Owen stood at the window, watching Dr Nash turn the corner, and repressing an urge to call him back. Suddenly the street lamps awoke, and he realized how near was the night.

He entered the kitchen and brewed a cup of black coffee. He returned to the living-room, sat down and reached for the cup on a nearby table. His hand slipped, the cup smashed on the floor, but he was all at once too weary to pick it up, and could only fall back in the chair, his eyes closing.

Soon he rose, started the car and drove away up the Hill. He reached a large building which he guessed was the hospital, and turned right. After that the road led him deeper into the country, through tree-colonnades and between green-white hills under a pallid half-moon. Then, instinctively, he pulled up the car between a dark wood and a hill. Taking a torch from the glove compartment, he began to climb the hill.

He reached a crudely rectangular entrance about halfway up, the interior in darkness. He glanced without revulsion at the gargoyle horror carved over the doorway, switched on the torch and started along the passage. He went along that passage for some time, noticing that the passage did not turn in its slight descent, but merely dwindled beyond his sight; and that the roughly chiseled marks on the walls pointed upward, as if carved from below.

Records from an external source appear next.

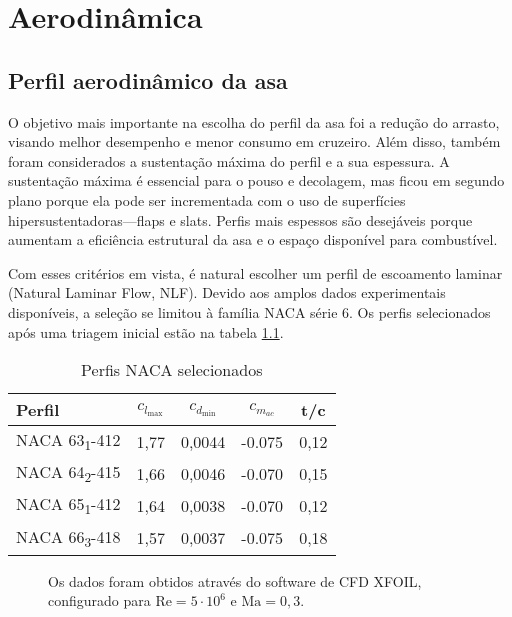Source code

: \chapter{Aerodinâmica}
\section{Perfil aerodinâmico da asa}

O objetivo mais importante na escolha do perfil da asa foi a redução do arrasto, visando melhor desempenho e menor consumo em cruzeiro. Além disso, também foram considerados a sustentação máxima do perfil e a sua espessura. A sustentação máxima é essencial para o pouso e decolagem, mas ficou em segundo plano porque ela pode ser incrementada com o uso de superfícies hipersustentadoras---flaps e slats. Perfis mais espessos são desejáveis porque aumentam a eficiência estrutural da asa e o espaço disponível para combustível.

Com esses critérios em vista, é natural escolher um perfil de escoamento laminar (Natural Laminar Flow, NLF). Devido aos amplos dados experimentais disponíveis, a seleção se limitou à família NACA série 6. Os perfis selecionados após uma triagem inicial estão na tabela \ref{tbl:perfisNACASelecionados}.

\begin{table}[h]
  \label{tbl:perfisNACASelecionados}
  \caption{Perfis NACA selecionados}
  \centering
  \begin{tabular}{lcccc}
    \toprule
    Perfil &
    $ c_{l_{\max}} $ & $ c_{d_{\min}} $ & $ c_{m_{ac}} $ & t/c \\
    \midrule
    NACA 63\textsubscript{1}-412 & 1,77 &0,0044 & -0.075 & 0,12 \\
    NACA 64\textsubscript{2}-415 & 1,66 &0,0046 & -0.070 & 0,15 \\
    NACA 65\textsubscript{1}-412 & 1,64 &0,0038 & -0.070 & 0,12 \\
    NACA 66\textsubscript{3}-418 & 1,57 &0,0037 & -0.075 & 0,18 \\
    \bottomrule
  \end{tabular}
\end{table}

\begin{figure}[p]
    
    \caption[Coeficientes Aerodinâmicos dos Perfis Selecionados]{Os dados foram
    obtidos através do software de CFD XFOIL\cite{xfoil}, configurado
    para $\text{Re} = 5\cdot10^6$ e $\text{Ma} =0,3$.}
    \label{fig:aero_coef}
\end{figure}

Eventually he reached an alcove in the wall, and saw that in it lay a tightly fastened circular chest. He moved the chest, and innumerable long-legged spiders scurried out of a nest behind it, running over his hands into the darkness beyond. The chest was not three feet in diameter, but heavier than it appeared; yet he lifted it easily and soon carried it along the passage, down the hill and onto the back seat of the car, then driving back to Victoria Road.

Under the pale moon, he lifted the wooden chest and hurried with it into the living-room. He began to turn the strangely-hinged lever on the lid in a way that was somehow obvious to him; but the exertion he had undergone had taken its toll, and he let it snap back into place, exhausted.

At that moment the telephone rang, and he awoke.

So it was a dream! Then his eyes cleared, and he found himself standing in the living room near the telephone — close to a circular wooden chest.

For the moment he could only lunge for the telephone which had suddenly become his one hold on sanity, though something briefly tried to restrain him, and grab up the receiver.